同ソリューションの活用によりハードウェアとソフトウェアの協調開発ができるようになり、結果として開発効率の向上と短納期化を実現できるようになる

では何故今回アプリケーション特化型ソリューションの第1弾として画像処理が選ばれたのか。ターゲットは先述もしたが次世代ハイビジョンなどの高解像度分野の画像処理やビデオプロセッシングなど。放送、メディカル、産業機器などの分野では、これまでもFPGAを活用して画像処理アプリケーションを活用してきたが、今後は次世代ハイビジョンなどの高精細な画像が求められることとなるためである。

日立JTEの経営・事業企画本部 企画部部長である海老名修氏

同ソリューションを活用することで、どのような効果を開発者が得ることができるのか。これについて日立JTEの経営・事業企画本部 企画部部長である海老名修氏は、ボードのみならずソリューションとしてインタフェース部分などのIPなどを含めて提供することで、開発の品質向上および開発期間を最大30%短縮できるものとの試算を出している。
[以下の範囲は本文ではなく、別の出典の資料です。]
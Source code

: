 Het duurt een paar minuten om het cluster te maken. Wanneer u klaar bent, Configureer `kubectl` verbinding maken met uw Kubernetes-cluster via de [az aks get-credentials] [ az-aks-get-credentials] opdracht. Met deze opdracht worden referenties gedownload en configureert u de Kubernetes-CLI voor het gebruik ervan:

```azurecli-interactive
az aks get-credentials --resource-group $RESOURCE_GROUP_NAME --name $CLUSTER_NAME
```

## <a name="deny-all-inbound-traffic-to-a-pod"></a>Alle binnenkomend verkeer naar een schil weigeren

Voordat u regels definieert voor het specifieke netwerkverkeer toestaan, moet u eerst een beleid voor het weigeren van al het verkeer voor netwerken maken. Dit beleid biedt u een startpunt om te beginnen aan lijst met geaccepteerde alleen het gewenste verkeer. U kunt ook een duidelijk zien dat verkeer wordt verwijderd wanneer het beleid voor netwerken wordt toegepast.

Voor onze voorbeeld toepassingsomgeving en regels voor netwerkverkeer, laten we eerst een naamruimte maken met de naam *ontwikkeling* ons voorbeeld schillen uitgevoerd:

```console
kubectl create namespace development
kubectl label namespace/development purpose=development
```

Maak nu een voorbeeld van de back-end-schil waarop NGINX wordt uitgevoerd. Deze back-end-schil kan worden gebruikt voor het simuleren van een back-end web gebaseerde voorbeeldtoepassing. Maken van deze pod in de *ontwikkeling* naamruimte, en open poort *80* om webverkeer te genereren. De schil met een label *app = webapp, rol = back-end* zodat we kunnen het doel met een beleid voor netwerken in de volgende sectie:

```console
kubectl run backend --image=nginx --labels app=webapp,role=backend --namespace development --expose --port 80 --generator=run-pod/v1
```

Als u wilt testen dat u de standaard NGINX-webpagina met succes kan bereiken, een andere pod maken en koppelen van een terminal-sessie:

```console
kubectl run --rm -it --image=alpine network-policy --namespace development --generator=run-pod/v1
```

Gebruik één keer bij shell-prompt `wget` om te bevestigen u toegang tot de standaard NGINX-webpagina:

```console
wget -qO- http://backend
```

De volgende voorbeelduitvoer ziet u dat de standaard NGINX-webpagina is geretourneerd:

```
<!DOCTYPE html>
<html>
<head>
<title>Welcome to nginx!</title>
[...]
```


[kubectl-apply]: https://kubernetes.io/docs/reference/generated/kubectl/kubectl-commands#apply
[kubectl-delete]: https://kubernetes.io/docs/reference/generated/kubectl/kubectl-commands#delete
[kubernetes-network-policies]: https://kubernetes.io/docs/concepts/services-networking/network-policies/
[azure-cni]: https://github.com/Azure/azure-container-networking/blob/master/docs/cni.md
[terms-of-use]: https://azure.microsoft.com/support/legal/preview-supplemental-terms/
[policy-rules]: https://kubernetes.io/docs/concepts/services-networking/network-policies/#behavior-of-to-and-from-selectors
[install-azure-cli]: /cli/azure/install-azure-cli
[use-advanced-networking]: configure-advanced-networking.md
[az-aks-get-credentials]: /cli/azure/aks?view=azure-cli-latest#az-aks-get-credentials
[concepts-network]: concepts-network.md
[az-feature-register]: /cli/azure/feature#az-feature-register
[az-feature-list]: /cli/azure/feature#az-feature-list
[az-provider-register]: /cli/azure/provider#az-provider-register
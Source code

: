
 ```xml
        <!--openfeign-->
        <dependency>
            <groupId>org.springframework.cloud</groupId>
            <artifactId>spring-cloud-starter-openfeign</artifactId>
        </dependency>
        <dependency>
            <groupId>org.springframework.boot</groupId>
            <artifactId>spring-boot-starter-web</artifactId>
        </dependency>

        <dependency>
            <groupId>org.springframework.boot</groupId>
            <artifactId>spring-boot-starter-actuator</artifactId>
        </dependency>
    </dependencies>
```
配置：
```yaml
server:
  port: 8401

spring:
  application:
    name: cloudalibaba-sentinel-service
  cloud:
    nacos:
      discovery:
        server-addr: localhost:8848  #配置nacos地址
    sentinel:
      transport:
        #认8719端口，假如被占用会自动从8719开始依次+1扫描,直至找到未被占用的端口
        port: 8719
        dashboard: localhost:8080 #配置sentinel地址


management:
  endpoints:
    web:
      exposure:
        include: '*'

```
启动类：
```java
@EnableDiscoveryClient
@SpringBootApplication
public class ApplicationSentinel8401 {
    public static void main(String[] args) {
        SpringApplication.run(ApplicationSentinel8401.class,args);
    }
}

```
開発ボードにはFPGAとしてStratix IV GXが2つ。そしてCPLDであるMAX IIが搭載される。このうち、2つのStratix IV GXはメインロジック部分と、システムの制御などを行う部分を別々に収納するために分けられている。メインロジック部にはロジックエレメント(LE)数22万8,000の「EP4SGX230」もしくはLE数53万1,200の「EP4SGX530」の2種類のStratix IV GXが、システム制御部分には同230とLE数10万5,600の「EP4SGX110」を選択可能。ただし、基本的な組み合わせとしては、ロジック部/システム部として530/110もしくは230/230の2つとなっており、その他の組み合わせについては、個別対応となる。

開発ボードの構成説明(左)と実ボードの画像(右)

ちなみにロジック部とシステム部に分けたことについて海老名氏は、「こうすることでロジック部の書き換えを行っても、システムのリブートを行わなくて済む」と説明するほか、日立JTEの提供する拡張インタフェース「LogicBench」を活用することで、さらにFPGAを追加してロジック部のLE数を増設することが可能となる。

また、IPとしては、画像入出力インタフェース(3G-SDI、HD-SDI、DVI、HDMIなど)のほか、チップ間バスブリッジ、JPEGエンコーダ、画像処理向けメモリ制御「DMAC」、CPUコアなどが基本IPとして提供される予定。こうしたIPを用いることで余計なインタフェース部分などの開発に煩わされることなく、カスタマは独自部分に注力して開発できるようになることを海老名氏は強調する。

ソリューションとして提供されるため、各種IPなども合わせて提供されるほか、個別のIP開発も対応するという

なお、価格としてはソリューションとしての提供のため、個別相談となるが、最低限の基本構成としてはボード500万円、インタフェースなどの基本IP各種で200万円、サポートなどで300万円、合計1,000万程度からとしている。また、日立JTEでは第2弾、第3弾として無線通信分野や光通信などを検討しており、今回のボードにオプションとして提供する可能性もあるとする。